The opinion of the court was delivered by: Thomas J. McAVOY Senior United States District Judge


Marvin Guynup ("Guynup") brought this suit under sections 205(g) and 1631(c)(3) of the Social Security Act ("Act"), as amended, 42 U.S.C. sections 405(g) and 1383(c)(3), to review a final determination of the Commissioner of Social Security ("Commissioner") denying Claimant's application for disability insurance benefits and Supplemental Security Income ("SSI") benefits. Presently before the Court are the parties' motions for judgment on the pleadings pursuant to Rule 12(c) of the Federal Rules of Civil Procedure.


a. Procedural History

Guynup applied for SSI benefits on December 10, 2004. Pl.'s Br. at 1. The application was initially denied on March 3, 2005. Tr. at 18. On May 2, 2005, Claimant requested a hearing before an Administrative Law Judge ("ALJ"). Tr. at 23. The hearing occurred on August 23, 2006, before ALJ Carl E. Stephan. Tr. at 140. During the hearing, Claimant was represented by counsel. Id.
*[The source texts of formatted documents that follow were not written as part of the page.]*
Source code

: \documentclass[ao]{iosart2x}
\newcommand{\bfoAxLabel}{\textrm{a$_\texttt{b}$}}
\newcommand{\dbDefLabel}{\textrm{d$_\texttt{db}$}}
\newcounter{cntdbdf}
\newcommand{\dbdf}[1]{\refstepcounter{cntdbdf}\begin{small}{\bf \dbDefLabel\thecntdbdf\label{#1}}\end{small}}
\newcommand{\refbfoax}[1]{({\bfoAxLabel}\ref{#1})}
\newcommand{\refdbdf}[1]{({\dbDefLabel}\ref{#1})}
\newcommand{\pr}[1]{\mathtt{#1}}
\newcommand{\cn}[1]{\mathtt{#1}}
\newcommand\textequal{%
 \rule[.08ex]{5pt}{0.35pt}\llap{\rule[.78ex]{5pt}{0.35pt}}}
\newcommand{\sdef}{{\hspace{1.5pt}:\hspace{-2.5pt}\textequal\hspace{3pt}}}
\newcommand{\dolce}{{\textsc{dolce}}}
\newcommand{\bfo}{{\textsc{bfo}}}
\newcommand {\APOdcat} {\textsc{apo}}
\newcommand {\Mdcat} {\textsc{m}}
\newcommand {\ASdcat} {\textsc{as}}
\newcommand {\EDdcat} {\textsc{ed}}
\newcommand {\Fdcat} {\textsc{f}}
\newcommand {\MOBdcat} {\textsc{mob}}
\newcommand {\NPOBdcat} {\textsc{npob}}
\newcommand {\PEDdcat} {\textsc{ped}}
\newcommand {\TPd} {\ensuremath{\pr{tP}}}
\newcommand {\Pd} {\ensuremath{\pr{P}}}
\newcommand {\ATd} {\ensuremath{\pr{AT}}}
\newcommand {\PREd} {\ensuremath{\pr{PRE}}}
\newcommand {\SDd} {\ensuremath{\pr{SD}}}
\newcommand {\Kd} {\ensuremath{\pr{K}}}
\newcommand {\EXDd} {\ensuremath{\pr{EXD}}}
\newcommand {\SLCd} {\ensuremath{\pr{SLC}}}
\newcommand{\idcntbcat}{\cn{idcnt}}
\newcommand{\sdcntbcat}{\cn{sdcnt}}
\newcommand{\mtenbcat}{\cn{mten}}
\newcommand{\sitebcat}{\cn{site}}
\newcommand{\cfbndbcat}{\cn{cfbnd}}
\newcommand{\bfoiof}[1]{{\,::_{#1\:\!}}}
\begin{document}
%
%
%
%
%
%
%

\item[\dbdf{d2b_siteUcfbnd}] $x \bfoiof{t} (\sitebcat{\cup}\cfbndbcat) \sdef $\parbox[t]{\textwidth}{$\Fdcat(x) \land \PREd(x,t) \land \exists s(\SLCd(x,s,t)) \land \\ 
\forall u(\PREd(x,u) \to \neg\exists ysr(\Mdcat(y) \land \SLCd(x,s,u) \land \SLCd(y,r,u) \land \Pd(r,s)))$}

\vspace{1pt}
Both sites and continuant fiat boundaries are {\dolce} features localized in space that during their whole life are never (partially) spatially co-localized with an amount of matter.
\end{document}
In a decision dated November 17, 2006, ALJ Stephan found that Guynup was not disabled under sections 216(I) and 223(d) of the Act. Tr. at 16. The ALJ's decision became the final determination of the Commissioner when the Appeals Council denied Plaintiff's request for review of the ALJ's decision on January 5, 2007. Tr. at 4. Plaintiff then commenced the present action seeking review of the Commissioner's decision.

b. Medical History

Plaintiff was born on November 5, 1948. Tr. at 143. He is currently a janitor for Green Thumb where he makes $6.75 per hour and works 56 hours every two weeks with special accommodations. Tr. at 145. Plaintiff was diagnosed with liver disease due to a Hepatitis C infection in April, 2004. Tr. at 110. It is due to fatigue brought on by the liver disease that Guynup claims disability. Tr. at 147.

On March 4, 2004, Guynup complained of abdominal pain and was seen by John W. Homer, M.D., a gastroenterologist. Tr. at 131. Dr. Homer noted abdominal distention and constipation. Id. On April 13, 2004, Glenn Shroyer, M.D., noted that Guynup had visited the Emergency Room at the Plattsburgh Health Center complaining of constipation and was referred to Dr. Homer. Tr. at 109. On April 21, 2004, Dr. Homer diagnosed Guynup with Hepatitis C. Tr. at 127. On May 25, 2004, Guynup underwent a liver biopsy. Tr. at 100. On June 1, 2004, after analyzing the results of the liver biopsy, Deonarayan P. Saha, M.D. determined that Guynup had Chronic Hepatitis, grade 3, stage III. Tr. at 101. The record contains a chart, presumably from Dr. Homer's office, showing Guynup's levels of Albumin, Creatinine, and Bilirubin total, among other things, on April 14, May 11, and June 11, 2004, and on September 29, October 29, November 5, November 11, and December 3, 2005. Tr. at 129.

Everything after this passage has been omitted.